Il partito di Giuseppe Conte si è piazzato terzo nelle recenti elezioni, un risultato che ha sollevato interrogativi sulla riconferma di Michele Gubitosa come vice. Mentre il Movimento 5 Stelle celebra la vittoria del loro candidato in Campania, il nome di Gubitosa è emerso come fonte di discussione interna, in particolare legata ai risultati insoddisfacenti ottenuti ad Avellino, sua città natale, riporta Attuale.
In Campania, il M5S ha scelto come proprio rappresentante Roberto Fico, ma il risultato ad Avellino ha deluso. Qui, i pentastellati hanno ottenuto solo 13.388 voti, pari all’8,24%, posizionandosi dietro al Partito Democratico, che ha raccolto oltre 31mila voti (19,22%), e a Casa riformista, con circa 23mila voti (12,17%). Sebbene ci sia stato un lieve miglioramento rispetto alle elezioni del 2020, quando il M5S aveva ottenuto il 6,51%, i membri del partito riconoscono che il risultato è «non sufficiente» per soddisfare le aspettative.
«I campani si aspettavano un risultato diverso»
Secondo i dirigenti del Movimento, «Ad Avellino e provincia siamo arrivati terzi», segnando un netto contrasto con le aspettative dei cittadini locali. Questa performance potrebbe avere conseguenze dirette sulle future nomine delle vicepresidenze nel partito, un’area in cui Gubitosa sembrava avviato verso la riconferma. Giuseppe Conte è stato recentemente riconfermato alla guida del M5S con l’89,3% dei voti, ma il focus si è rapidamente spostato sulle potenziali nuove nomine per le vicepresidenze, specialmente dopo le dimissioni di Chiara Appendino dal suo ruolo.
La ricaduta sulle nomine
Michele Gubitosa, attualmente vicepresidente insieme a Paola Taverna, Riccardo Ricciardi e Marco Turco, potrebbe non essere riconfermato a causa di un presunto scarso impegno nella campagna elettorale. Nonostante nel Movimento ci siano voci che lo difendono sottolineando il peso dei suoi attuali incarichi di deputato e vicepresidente, le pressioni interne sembrano aumentare. «È difficile, per chi ricopre due ruoli del genere, seguire la campagna elettorale al 100%. Ha fatto quello che poteva», affermano alcuni suoi sostenitori.

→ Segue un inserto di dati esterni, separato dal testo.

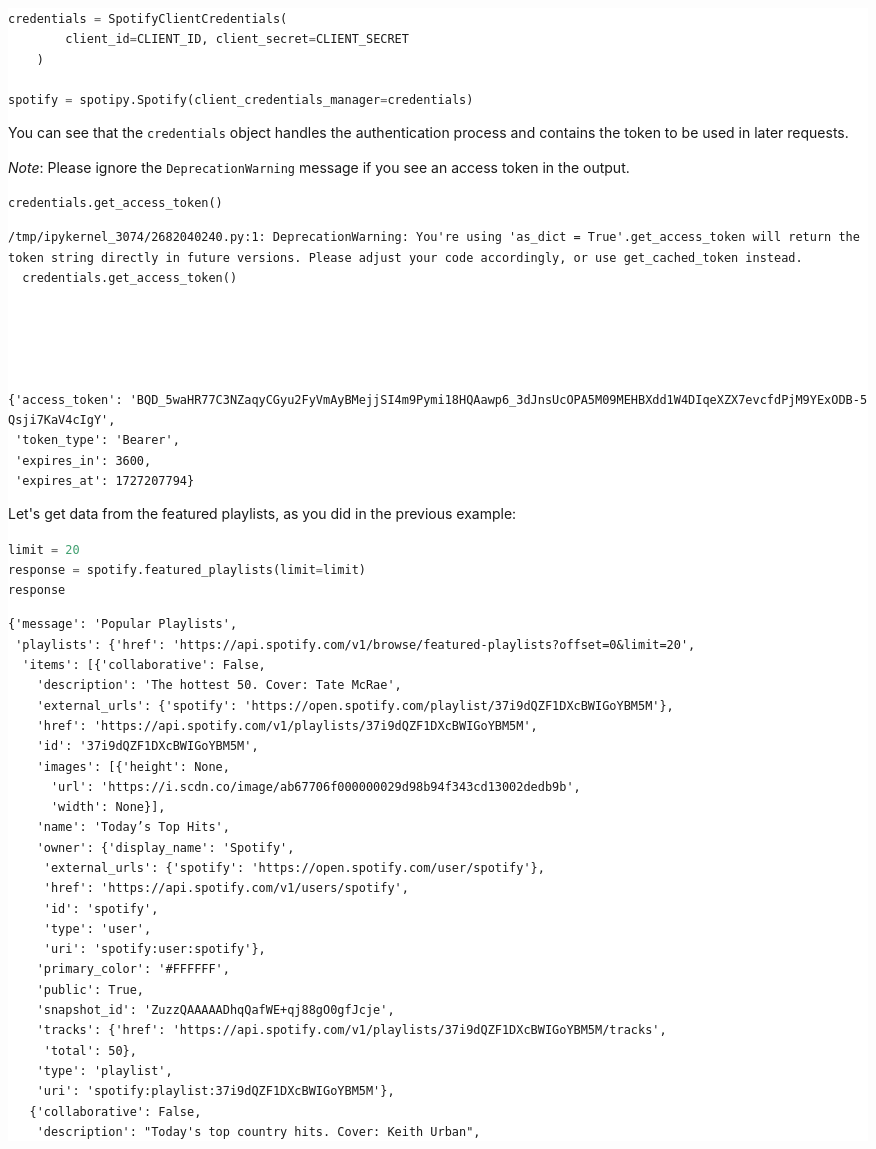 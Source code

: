 
```python
credentials = SpotifyClientCredentials(
        client_id=CLIENT_ID, client_secret=CLIENT_SECRET
    )

spotify = spotipy.Spotify(client_credentials_manager=credentials)
```

You can see that the `credentials` object handles the authentication process and contains the token to be used in later requests.

*Note*: Please ignore the `DeprecationWarning` message if you see an access token in the output.


```python
credentials.get_access_token()
```

    /tmp/ipykernel_3074/2682040240.py:1: DeprecationWarning: You're using 'as_dict = True'.get_access_token will return the token string directly in future versions. Please adjust your code accordingly, or use get_cached_token instead.
      credentials.get_access_token()





    {'access_token': 'BQD_5waHR77C3NZaqyCGyu2FyVmAyBMejjSI4m9Pymi18HQAawp6_3dJnsUcOPA5M09MEHBXdd1W4DIqeXZX7evcfdPjM9YExODB-5Qsji7KaV4cIgY',
     'token_type': 'Bearer',
     'expires_in': 3600,
     'expires_at': 1727207794}



Let's get data from the featured playlists, as you did in the previous example:


```python
limit = 20
response = spotify.featured_playlists(limit=limit)
response
```




    {'message': 'Popular Playlists',
     'playlists': {'href': 'https://api.spotify.com/v1/browse/featured-playlists?offset=0&limit=20',
      'items': [{'collaborative': False,
        'description': 'The hottest 50. Cover: Tate McRae',
        'external_urls': {'spotify': 'https://open.spotify.com/playlist/37i9dQZF1DXcBWIGoYBM5M'},
        'href': 'https://api.spotify.com/v1/playlists/37i9dQZF1DXcBWIGoYBM5M',
        'id': '37i9dQZF1DXcBWIGoYBM5M',
        'images': [{'height': None,
          'url': 'https://i.scdn.co/image/ab67706f000000029d98b94f343cd13002dedb9b',
          'width': None}],
        'name': 'Today’s Top Hits',
        'owner': {'display_name': 'Spotify',
         'external_urls': {'spotify': 'https://open.spotify.com/user/spotify'},
         'href': 'https://api.spotify.com/v1/users/spotify',
         'id': 'spotify',
         'type': 'user',
         'uri': 'spotify:user:spotify'},
        'primary_color': '#FFFFFF',
        'public': True,
        'snapshot_id': 'ZuzzQAAAAADhqQafWE+qj88gO0gfJcje',
        'tracks': {'href': 'https://api.spotify.com/v1/playlists/37i9dQZF1DXcBWIGoYBM5M/tracks',
         'total': 50},
        'type': 'playlist',
        'uri': 'spotify:playlist:37i9dQZF1DXcBWIGoYBM5M'},
       {'collaborative': False,
        'description': "Today's top country hits. Cover: Keith Urban",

«Ha fatto quel che poteva»
Gubitosa ha assunto un ruolo strategico nel Movimento, divenendo una figura centrale per costruire relazioni con altre forze politiche. Sostenitore della trasformazione occorsa nel partito, ha partecipato attivamente alla chiusura dell’era grillina e all’abolizione della figura del garante. Mentre i vertici del partito mantengono il riserbo, il clima interno sembra richiedere un cambio di strategia per affrontare future sfide e ripristinare la fiducia dell’elettorato.
Il suo ruolo nel Movimento
Il futuro di Gubitosa come vicepresidente rimane incerto, con alcuni membri del partito che osservano attentamente l’evolversi della situazione. La necessità di una nuova strategia appare chiara, e la direzione che prenderà il Movimento 5 Stelle nei prossimi mesi sarà cruciale per il suo posizionamento nelle politiche italiane.